Counsel for Lee Michael Wilson argued that the Approved Screening Device (ASD) result alone could not provide the officer with the reasonable grounds and that the officer was also required to point to other confirmatory evidence. The Supreme Court of Canada ruled today that this is not the case and dismissed the appeal of his Immediate Roadside Prohibition (IRP). The ruling supports the BC Motor Vehicle Act legislation that allows police to quickly and effectively remove impaired drivers from our highways.
If I understand correctly, the major complaint about the IRP is that the program does not allow the penalized driver immediate access to the courts to dispute a sanction. The first avenue of appeal is to an adjudicator in RoadSafetyBC, which is part of the government, instead. In reality, the adjudication process is an added layer that attempts to reduce the burden on the court system. Disputants unhappy with the adjudication may choose to have the courts review it for fairness, in this case right up to the Supreme Court of Canada.

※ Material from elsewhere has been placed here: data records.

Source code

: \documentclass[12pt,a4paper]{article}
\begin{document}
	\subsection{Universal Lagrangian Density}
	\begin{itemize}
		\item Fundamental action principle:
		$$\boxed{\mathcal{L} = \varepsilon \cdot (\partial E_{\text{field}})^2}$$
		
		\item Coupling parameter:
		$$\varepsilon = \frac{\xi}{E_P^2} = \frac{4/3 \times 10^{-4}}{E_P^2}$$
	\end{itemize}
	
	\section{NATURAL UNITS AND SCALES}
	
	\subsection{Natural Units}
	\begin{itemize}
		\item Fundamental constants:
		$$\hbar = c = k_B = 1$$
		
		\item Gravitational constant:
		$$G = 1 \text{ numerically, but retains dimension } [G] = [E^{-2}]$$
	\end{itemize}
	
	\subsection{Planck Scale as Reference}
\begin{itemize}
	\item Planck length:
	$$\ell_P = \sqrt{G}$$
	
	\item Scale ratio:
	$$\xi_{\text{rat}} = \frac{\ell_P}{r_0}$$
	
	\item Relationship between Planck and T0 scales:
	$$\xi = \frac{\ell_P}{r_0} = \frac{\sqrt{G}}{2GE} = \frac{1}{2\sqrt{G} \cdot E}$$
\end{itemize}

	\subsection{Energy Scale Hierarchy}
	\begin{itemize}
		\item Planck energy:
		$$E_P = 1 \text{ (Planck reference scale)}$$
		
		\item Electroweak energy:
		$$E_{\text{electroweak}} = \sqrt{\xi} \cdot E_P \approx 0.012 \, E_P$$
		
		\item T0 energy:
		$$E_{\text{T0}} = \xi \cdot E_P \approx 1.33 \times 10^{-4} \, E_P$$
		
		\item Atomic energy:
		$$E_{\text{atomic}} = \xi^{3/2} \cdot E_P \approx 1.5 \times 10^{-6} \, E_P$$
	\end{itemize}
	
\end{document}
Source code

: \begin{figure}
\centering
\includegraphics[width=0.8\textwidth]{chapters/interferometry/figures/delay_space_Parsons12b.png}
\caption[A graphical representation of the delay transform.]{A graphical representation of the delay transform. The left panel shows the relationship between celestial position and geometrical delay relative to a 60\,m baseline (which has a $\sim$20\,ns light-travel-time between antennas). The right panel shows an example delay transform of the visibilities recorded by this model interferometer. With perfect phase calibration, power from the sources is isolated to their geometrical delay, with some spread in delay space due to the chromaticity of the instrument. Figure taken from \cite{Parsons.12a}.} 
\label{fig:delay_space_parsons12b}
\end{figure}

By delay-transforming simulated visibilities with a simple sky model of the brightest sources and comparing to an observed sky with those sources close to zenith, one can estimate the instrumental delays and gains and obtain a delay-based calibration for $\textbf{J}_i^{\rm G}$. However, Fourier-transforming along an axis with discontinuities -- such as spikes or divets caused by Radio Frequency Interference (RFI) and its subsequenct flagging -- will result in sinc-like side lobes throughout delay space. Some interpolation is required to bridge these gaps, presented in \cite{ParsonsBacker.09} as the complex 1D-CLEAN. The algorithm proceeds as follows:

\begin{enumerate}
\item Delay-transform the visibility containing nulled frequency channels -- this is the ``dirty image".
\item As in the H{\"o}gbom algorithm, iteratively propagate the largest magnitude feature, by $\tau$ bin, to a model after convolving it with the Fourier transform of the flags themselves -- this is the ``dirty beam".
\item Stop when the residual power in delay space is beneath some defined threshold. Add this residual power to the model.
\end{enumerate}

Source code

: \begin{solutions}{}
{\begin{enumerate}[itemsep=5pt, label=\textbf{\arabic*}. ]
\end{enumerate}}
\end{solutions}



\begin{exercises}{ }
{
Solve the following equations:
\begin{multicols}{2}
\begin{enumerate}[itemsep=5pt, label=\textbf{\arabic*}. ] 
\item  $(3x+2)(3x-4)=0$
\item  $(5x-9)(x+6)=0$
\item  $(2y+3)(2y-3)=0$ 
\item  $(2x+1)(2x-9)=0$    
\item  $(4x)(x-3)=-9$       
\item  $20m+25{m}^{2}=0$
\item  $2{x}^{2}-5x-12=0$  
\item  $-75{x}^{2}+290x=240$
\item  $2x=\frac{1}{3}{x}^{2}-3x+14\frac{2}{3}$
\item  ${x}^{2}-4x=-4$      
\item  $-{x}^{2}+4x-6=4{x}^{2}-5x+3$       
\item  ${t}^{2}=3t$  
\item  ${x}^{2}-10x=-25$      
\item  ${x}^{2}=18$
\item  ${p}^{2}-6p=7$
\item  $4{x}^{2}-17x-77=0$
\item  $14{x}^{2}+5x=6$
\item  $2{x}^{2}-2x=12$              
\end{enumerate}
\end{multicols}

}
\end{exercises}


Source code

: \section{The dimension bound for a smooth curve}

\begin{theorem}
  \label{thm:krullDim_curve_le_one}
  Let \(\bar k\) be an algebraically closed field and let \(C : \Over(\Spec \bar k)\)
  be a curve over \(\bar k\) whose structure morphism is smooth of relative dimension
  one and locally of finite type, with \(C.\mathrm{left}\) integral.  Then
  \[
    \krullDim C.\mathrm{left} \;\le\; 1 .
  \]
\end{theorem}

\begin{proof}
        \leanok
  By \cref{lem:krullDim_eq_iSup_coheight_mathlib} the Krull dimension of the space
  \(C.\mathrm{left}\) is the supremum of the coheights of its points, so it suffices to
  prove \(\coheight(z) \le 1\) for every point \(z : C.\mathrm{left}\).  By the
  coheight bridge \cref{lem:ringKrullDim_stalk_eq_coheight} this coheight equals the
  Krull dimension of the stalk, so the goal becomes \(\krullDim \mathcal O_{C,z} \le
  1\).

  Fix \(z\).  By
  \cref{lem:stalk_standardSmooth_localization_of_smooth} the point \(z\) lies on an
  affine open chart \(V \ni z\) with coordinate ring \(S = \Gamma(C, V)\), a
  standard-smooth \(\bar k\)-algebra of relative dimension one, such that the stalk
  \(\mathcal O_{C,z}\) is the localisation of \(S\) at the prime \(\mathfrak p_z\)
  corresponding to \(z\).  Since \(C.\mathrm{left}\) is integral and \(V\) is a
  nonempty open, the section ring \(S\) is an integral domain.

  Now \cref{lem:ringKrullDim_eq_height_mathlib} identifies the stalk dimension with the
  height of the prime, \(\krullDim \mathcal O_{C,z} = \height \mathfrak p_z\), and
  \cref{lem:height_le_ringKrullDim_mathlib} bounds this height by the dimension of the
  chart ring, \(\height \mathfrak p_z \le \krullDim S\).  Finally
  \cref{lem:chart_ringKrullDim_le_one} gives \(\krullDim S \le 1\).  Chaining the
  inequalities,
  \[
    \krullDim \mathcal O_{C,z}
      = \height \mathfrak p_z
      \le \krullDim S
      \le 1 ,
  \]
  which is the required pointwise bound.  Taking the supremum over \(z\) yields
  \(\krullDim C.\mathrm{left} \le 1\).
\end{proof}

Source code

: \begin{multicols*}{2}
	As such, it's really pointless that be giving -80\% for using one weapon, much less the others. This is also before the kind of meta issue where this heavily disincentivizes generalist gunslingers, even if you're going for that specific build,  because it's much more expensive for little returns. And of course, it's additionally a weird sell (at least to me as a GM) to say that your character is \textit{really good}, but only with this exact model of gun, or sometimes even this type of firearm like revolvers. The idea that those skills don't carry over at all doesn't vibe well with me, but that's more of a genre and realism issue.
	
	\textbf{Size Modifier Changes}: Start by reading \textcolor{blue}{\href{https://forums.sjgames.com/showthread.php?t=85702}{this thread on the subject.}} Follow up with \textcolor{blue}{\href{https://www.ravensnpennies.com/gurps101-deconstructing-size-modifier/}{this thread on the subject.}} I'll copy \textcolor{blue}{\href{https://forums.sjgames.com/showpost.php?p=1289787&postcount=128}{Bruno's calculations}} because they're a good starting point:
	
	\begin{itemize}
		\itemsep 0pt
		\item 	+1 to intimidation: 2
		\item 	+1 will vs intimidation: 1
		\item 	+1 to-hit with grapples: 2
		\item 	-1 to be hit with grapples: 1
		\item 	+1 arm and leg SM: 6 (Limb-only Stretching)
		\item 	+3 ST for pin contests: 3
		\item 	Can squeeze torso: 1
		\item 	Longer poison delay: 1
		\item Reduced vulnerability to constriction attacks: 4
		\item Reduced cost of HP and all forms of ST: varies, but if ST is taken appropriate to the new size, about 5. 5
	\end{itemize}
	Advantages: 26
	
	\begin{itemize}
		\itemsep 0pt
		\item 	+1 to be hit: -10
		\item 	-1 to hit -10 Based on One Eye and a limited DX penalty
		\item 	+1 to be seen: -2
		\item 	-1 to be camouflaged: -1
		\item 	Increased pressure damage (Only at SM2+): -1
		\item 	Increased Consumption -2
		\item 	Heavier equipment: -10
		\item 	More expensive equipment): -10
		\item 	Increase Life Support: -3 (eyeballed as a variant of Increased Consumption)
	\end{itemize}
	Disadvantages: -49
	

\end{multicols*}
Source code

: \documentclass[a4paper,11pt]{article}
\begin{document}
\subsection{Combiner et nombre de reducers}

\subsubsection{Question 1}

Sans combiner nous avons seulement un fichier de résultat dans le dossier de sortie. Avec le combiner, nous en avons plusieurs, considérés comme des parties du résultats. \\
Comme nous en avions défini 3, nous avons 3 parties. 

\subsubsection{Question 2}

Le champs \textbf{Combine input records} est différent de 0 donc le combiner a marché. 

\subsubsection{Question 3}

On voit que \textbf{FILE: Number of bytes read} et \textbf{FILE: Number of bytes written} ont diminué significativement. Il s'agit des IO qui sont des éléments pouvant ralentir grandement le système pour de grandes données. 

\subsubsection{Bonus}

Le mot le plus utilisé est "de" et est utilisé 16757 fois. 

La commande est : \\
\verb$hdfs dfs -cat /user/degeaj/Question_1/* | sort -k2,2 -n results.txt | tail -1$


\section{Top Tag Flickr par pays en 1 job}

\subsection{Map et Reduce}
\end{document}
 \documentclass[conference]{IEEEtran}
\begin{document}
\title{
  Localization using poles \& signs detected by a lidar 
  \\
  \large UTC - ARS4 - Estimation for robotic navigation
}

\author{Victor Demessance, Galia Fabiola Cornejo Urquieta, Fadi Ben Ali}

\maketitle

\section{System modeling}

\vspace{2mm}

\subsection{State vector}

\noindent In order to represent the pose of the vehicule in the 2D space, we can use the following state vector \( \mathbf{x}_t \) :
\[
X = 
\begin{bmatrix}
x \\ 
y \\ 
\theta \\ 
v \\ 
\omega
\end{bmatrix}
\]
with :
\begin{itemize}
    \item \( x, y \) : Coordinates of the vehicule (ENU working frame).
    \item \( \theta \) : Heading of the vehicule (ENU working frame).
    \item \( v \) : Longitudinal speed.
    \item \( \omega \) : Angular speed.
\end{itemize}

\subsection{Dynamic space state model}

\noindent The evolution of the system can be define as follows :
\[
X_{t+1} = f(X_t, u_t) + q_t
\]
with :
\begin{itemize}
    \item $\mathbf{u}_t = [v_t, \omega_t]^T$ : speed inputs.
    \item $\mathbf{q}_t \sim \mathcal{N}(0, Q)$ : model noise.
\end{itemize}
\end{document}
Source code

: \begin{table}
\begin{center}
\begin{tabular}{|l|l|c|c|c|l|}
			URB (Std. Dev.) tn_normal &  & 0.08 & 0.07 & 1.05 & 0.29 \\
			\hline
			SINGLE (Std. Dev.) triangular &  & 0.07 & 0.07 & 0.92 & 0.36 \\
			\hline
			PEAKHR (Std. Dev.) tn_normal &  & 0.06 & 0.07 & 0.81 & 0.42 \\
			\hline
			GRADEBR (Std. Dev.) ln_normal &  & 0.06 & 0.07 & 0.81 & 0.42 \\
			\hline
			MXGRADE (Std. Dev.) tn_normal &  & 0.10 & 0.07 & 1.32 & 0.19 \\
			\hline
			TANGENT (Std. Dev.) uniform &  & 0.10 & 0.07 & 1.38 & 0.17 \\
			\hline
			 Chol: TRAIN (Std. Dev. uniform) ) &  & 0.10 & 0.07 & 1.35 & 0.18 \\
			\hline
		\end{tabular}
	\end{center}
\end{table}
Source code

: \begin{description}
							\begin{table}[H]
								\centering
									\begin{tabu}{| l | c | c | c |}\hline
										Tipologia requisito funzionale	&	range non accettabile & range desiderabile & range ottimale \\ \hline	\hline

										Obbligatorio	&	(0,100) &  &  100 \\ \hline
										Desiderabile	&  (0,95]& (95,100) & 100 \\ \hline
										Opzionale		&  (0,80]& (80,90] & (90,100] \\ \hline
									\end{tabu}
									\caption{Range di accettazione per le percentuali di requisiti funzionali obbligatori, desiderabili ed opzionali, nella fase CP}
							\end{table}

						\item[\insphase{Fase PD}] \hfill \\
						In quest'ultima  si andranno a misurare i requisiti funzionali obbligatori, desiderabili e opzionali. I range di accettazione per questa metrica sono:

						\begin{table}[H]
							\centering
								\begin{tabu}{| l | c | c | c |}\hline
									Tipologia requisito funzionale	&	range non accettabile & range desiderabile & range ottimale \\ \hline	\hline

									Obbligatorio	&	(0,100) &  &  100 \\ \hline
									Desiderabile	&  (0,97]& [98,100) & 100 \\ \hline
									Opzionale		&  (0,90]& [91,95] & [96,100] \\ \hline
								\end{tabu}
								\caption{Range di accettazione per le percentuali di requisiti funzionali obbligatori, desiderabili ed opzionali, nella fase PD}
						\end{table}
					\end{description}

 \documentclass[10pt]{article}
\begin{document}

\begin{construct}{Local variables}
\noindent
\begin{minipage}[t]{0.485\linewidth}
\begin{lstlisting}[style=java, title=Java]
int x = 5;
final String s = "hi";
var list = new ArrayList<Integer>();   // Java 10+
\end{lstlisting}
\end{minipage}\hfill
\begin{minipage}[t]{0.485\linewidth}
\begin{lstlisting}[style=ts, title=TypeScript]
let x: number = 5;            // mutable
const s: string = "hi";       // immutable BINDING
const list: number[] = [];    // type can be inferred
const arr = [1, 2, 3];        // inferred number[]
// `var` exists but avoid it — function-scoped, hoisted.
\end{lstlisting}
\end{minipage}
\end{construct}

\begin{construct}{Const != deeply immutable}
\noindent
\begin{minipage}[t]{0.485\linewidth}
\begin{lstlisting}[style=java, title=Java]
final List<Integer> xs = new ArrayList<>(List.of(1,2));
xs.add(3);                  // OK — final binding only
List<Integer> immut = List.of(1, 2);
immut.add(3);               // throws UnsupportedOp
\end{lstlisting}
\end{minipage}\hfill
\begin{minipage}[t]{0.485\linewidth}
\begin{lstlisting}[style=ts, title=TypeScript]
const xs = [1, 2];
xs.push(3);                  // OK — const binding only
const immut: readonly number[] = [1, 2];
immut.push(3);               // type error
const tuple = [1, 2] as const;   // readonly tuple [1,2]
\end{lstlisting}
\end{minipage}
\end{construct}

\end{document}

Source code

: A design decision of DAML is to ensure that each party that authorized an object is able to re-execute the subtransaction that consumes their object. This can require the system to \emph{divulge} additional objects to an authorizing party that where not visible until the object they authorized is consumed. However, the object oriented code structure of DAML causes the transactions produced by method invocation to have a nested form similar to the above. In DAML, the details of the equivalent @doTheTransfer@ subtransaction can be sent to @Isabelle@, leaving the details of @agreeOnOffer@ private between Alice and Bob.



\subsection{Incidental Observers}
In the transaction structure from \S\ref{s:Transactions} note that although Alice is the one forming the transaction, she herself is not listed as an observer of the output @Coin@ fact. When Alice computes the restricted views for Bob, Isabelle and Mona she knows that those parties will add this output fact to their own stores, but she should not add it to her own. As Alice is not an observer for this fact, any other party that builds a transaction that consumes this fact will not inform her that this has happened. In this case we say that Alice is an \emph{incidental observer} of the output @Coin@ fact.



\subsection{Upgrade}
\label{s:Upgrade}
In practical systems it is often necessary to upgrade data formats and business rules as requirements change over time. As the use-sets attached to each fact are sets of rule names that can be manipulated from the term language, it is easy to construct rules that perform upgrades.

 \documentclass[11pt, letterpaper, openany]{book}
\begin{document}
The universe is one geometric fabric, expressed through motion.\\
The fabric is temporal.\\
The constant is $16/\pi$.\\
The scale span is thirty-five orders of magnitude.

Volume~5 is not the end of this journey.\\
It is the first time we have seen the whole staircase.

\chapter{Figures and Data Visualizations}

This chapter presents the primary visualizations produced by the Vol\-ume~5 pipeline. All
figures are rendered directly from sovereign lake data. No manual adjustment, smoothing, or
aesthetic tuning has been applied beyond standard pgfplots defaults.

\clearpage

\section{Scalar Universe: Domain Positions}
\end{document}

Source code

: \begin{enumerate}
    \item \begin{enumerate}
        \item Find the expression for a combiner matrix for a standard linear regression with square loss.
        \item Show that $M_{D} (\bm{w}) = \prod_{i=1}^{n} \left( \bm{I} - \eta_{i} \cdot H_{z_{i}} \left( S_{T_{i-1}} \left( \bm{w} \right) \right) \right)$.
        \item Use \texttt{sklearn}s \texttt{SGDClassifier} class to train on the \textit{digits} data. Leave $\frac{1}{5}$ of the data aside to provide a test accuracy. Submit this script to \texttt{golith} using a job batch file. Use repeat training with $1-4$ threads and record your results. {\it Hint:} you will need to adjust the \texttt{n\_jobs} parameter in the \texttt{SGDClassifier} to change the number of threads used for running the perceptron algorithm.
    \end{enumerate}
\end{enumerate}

There is no doubt in my mind that impaired driving is a very real threat to all road users. I feel this way after only being involved investgating offenders and the collisions that they caused. I continue to suffer the financial loss of insurance and taxes, but not the physical pain of injury. Nor am I subject to the continuing pain of those who lose or are required to support injured family and friends for life. I am pleased that the IRP has survived another challenge and look forward to it continuing to try and reduce the risk that others choose to subject us to by making a selfish choice.
It seems trite to repeat that if you drink or do drugs (prescription or illegal) that affect your ability to drive, don't drive! However, knowing how common it still is for police to to find an impaired driver, the message still needs to be hammered home. The IRP remains, for now, one of the "hammers" available to do the job.